I’m a recovered conceptual artist, in the sense that I reject the idea of art making as a tool to communicate a specific meaning or content. After a few years of trying this and that, my current practice focuses on painting in a self-referential way. I’m interested in the painted surface, the process of creating an image, and the mechanics of illusion.
My paintings are colorful. I use a combination of acrylic markers and watercolors. I like watercolors for their intense luminosity: the transparency of the medium allows the white of the paper to act as a Lightbox, which provides the surface with a very vibrant brightness and I like how pure the pigments remain during the process of production. One can perceive the organic quality of the minerals used in some colors; the smell, viscosity, and chemistry are present in a way that reminds me of the first cave paintings. In contrast to these qualities, acrylic markers produce an impersonal, uniform surface; they are opaque, constant, and contained. As a technology, markers are fairly recent. Their invention dates to around 100 years ago. They are used mostly in what are commonly regarded as art-adjacent disciplines, such as graffiti, illustration, and design. The support of the work is usually built from paper stretched on wood panels.

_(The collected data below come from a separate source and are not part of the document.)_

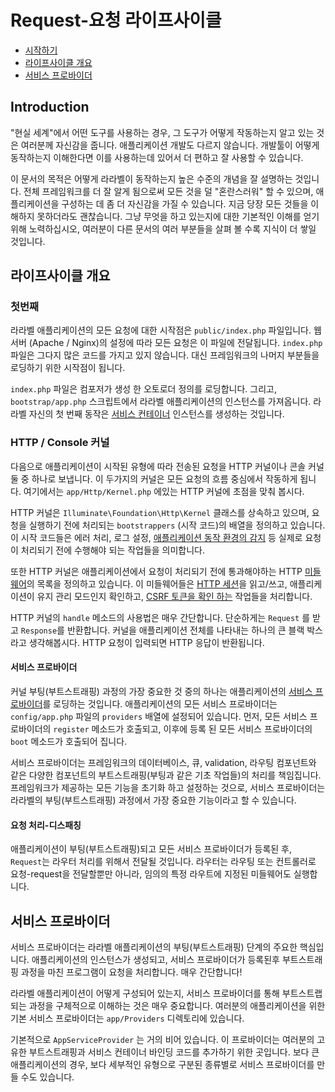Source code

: # Request-요청 라이프사이클

- [시작하기](#introduction)
- [라이프사이클 개요](#lifecycle-overview)
- [서비스 프로바이더](#focus-on-service-providers)

<a name="introduction"></a>
## Introduction

"현실 세계"에서 어떤 도구를 사용하는 경우, 그 도구가 어떻게 작동하는지 알고 있는 것은 여러분께 자신감을 줍니다. 애플리케이션 개발도 다르지 않습니다. 개발툴이 어떻게 동작하는지 이해한다면 이를 사용하는데 있어서 더 편하고 잘 사용할 수 있습니다. 

이 문서의 목적은 어떻게 라라벨이 동작하는지 높은 수준의 개념을 잘 설명하는 것입니다. 전체 프레임워크를 더 잘 알게 됨으로써 모든 것을 덜 "혼란스러워" 할 수 있으며, 애플리케이션을 구성하는 데 좀 더 자신감을 가질 수 있습니다. 지금 당장 모든 것들을 이해하지 못하더라도 괜찮습니다. 그냥 무엇을 하고 있는지에 대한 기본적인 이해를 얻기 위해 노력하십시오, 여러분이 다른 문서의 여러 부분들을 살펴 볼 수록 지식이 더 쌓일 것입니다.

<a name="lifecycle-overview"></a>
## 라이프사이클 개요

### 첫번째

라라벨 애플리케이션의 모든 요청에 대한 시작점은 `public/index.php` 파일입니다. 웹서버 (Apache / Nginx)의 설정에 따라 모든 요청은 이 파일에 전달됩니다. `index.php` 파일은 그다지 많은 코드를 가지고 있지 않습니다. 대신 프레임워크의 나머지 부분들을 로딩하기 위한 시작점이 됩니다.

`index.php` 파일은 컴포저가 생성 한 오토로더 정의를 로딩합니다. 그리고, `bootstrap/app.php` 스크립트에서 라라벨 애플리케이션의 인스턴스를 가져옵니다. 라라벨 자신의 첫 번째 동작은 [서비스 컨테이너](/docs/{{version}}/container) 인스턴스를 생성하는 것입니다.

### HTTP / Console 커널

다음으로 애플리케이션이 시작된 유형에 따라 전송된 요청을 HTTP 커널이나 콘솔 커널 둘 중 하나로 보냅니다. 이 두가지의 커널은 모든 요청의 흐름 중심에서 작동하게 됩니다. 여기에서는 `app/Http/Kernel.php` 에있는 HTTP 커널에 초점을 맞춰 봅시다.

HTTP 커널은 `Illuminate\Foundation\Http\Kernel` 클래스를 상속하고 있으며, 요청을 실행하기 전에 처리되는 `bootstrappers` (시작 코드)의 배열을 정의하고 있습니다. 이 시작 코드들은 에러 처리, 로그 설정, [애플리케이션 동작 환경의 감지](/docs/{{version}}/configuration#environment-configuration) 등 실제로 요청이 처리되기 전에 수행해야 되는 작업들을 의미합니다.

또한 HTTP 커널은 애플리케이션에서 요청이 처리되기 전에 통과해야하는 HTTP [미들웨어](/docs/{{version}}/middleware)의 목록을 정의하고 있습니다. 이 미들웨어들은 [HTTP 세션](/docs/{{version}}/session)을 읽고/쓰고, 애플리케이션이 유지 관리 모드인지 확인하고, [CSRF 토큰을 확인 하는](/docs/{{version}}/csrf) 작업들을 처리합니다. 

HTTP 커널의 `handle` 메소드의 사용법은 매우 간단합니다. 단순하게는 `Request` 를 받고 `Response`를 반환합니다. 커널을 애플리케이션 전체를 나타내는 하나의 큰 블랙 박스라고 생각해봅시다. HTTP 요청이 입력되면 HTTP 응답이 반환됩니다.

#### 서비스 프로바이더

커널 부팅(부트스트래핑) 과정의 가장 중요한 것 중의 하나는 애플리케이션의 [서비스 프로바이더](/docs/{{version}}/providers)를 로딩하는 것입니다. 애플리케이션의 모든 서비스 프로바이더는 `config/app.php` 파일의 `providers` 배열에 설정되어 있습니다. 먼저, 모든 서비스 프로바이더의 `register` 메소드가 호출되고, 이후에 등록 된 모든 서비스 프로바이더의 `boot` 메소드가 호출되어 집니다. 

서비스 프로바이더는 프레임워크의 데이터베이스, 큐, validation, 라우팅 컴포넌트와 같은 다양한 컴포넌트의 부트스트래핑(부팅과 같은 기초 작업들)의 처리를 책임집니다. 프레임워크가 제공하는 모든 기능을 초기화 하고 설정하는 것으로, 서비스 프로바이더는 라라벨의 부팅(부트스트래핑) 과정에서 가장 중요한 기능이라고 할 수 있습니다. 

#### 요청 처리-디스패칭

애플리케이션이 부팅(부트스트래핑)되고 모든 서비스 프로바이더가 등록된 후, `Request`는 라우터 처리를 위해서 전달될 것입니다. 라우터는 라우팅 또는 컨트롤러로 요청-request을 전달할뿐만 아니라, 임의의 특정 라우트에 지정된 미들웨어도 실행합니다.

<a name="focus-on-service-providers"></a>
## 서비스 프로바이더

서비스 프로바이더는 라라벨 애플리케이션의 부팅(부트스트래핑) 단계의 주요한 핵심입니다. 애플리케이션의 인스턴스가 생성되고, 서비스 프로바이더가 등록된후 부트스트래핑 과정을 마친 프로그램이 요청을 처리합니다. 매우 간단합니다!

라라벨 애플리케이션이 어떻게 구성되어 있는지, 서비스 프로바이더를 통해 부트스트랩되는 과정을 구체적으로 이해하는 것은 매우 중요합니다. 여러분의 애플리케이션을 위한 기본 서비스 프로바이더는 `app/Providers` 디렉토리에 있습니다.

기본적으로 `AppServiceProvider` 는 거의 비어 있습니다. 이 프로바이더는 여러분의 고유한 부트스트래핑과 서비스 컨테이너 바인딩 코드를 추가하기 위한 곳입니다. 보다 큰 애플리케이션의 경우, 보다 세부적인 유형으로 구분된 종류별로 서비스 프로바이더를 만들 수도 있습니다.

I create these paintings in two distinctive steps. The first one is fast, gestural, and driven by chance. It is at this stage that the loose and washy watercolor marks are created. I approach the paper without a preconceived sketch or idea of the outcome, letting the physicality of the brush dictate its own path. The only restriction in place is to avoid figuration. If the marks are too loaded, I would incline the surface and let it drip, mixing different strokes and colors in the process. After the painting dries, the second phase takes place. It consists of filling out any fragments of the paper untouched by the watercolor using acrylic markers. I’m in full control of this second step. It is mechanical, detailed, slow, and predetermined by what is already there. The background then becomes aware of itself (it is no longer secondary but central). The marker’s opaque and saturated quality contrasts with the fluidity and transparency of the water-based painting.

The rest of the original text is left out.